Directions for this task
Search the data for the string "exclusive" and copy each line where it turns up.

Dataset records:
-*-

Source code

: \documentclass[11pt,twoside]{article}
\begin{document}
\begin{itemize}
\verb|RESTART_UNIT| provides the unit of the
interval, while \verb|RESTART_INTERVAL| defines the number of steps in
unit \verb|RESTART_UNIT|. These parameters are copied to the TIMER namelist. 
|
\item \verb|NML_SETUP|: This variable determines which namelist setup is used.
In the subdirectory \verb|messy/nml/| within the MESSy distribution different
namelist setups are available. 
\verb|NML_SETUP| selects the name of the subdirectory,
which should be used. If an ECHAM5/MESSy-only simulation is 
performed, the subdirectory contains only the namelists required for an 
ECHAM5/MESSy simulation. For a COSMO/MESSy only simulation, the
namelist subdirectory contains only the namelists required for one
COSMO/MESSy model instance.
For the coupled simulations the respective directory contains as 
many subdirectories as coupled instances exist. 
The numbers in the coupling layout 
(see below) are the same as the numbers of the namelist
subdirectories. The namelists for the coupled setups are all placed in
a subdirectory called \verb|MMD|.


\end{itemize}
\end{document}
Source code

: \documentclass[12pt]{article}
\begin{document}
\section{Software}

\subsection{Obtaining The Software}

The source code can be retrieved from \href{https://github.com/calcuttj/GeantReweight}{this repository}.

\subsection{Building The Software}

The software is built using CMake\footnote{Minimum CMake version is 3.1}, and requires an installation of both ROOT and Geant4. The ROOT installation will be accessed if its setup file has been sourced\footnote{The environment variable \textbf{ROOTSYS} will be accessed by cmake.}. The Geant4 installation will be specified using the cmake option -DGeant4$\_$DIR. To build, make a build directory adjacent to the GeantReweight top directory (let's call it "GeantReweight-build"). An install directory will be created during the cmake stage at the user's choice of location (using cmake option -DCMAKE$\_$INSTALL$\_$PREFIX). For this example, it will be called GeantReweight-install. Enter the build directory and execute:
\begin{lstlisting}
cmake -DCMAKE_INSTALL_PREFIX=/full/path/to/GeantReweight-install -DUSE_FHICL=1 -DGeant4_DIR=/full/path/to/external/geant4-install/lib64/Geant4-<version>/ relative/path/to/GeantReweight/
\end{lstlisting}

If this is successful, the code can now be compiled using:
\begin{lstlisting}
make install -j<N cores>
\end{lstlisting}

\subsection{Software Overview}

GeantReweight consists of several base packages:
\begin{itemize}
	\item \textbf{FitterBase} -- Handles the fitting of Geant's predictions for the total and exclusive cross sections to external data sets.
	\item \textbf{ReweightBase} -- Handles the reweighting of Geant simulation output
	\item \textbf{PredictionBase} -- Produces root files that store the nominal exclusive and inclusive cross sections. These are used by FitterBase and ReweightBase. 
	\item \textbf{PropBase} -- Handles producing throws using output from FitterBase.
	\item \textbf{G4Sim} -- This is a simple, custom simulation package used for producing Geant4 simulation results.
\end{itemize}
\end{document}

-*-

Task answer
	\item \textbf{FitterBase} -- Handles the fitting of Geant's predictions for the total and exclusive cross sections to external data sets.
	\item \textbf{PredictionBase} -- Produces root files that store the nominal exclusive and inclusive cross sections. These are used by FitterBase and ReweightBase. 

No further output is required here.